Information given —
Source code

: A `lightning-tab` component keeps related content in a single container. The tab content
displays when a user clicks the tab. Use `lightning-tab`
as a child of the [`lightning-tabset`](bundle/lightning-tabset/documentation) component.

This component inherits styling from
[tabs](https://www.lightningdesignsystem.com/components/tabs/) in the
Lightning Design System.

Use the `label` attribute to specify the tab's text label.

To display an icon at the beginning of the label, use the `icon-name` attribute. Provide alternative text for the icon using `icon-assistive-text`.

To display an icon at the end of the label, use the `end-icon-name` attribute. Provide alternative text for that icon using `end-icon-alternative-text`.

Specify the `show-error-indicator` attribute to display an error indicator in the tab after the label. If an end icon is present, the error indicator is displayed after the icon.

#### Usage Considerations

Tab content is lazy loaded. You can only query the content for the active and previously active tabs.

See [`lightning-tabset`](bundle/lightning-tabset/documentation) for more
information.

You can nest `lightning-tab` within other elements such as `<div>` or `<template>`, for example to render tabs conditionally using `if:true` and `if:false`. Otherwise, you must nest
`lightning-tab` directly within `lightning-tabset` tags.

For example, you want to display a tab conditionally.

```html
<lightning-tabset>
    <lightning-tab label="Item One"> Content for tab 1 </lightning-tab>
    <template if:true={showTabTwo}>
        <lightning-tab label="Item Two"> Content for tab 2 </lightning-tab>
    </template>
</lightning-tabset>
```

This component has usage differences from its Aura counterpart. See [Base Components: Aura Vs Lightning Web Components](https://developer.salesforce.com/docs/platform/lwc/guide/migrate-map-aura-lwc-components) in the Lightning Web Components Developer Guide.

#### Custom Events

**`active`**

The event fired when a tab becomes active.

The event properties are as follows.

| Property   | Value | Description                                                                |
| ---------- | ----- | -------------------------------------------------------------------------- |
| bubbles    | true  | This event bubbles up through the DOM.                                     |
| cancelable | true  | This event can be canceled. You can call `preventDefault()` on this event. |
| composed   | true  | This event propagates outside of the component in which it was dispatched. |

What the task requires —
Return the line that contains "The event properties are as follows." along with every line after it through the end of the entries, exactly, adding nothing.

Completed exercise —
The event properties are as follows.

| Property   | Value | Description                                                                |
| ---------- | ----- | -------------------------------------------------------------------------- |
| bubbles    | true  | This event bubbles up through the DOM.                                     |
| cancelable | true  | This event can be canceled. You can call `preventDefault()` on this event. |
| composed   | true  | This event propagates outside of the component in which it was dispatched. |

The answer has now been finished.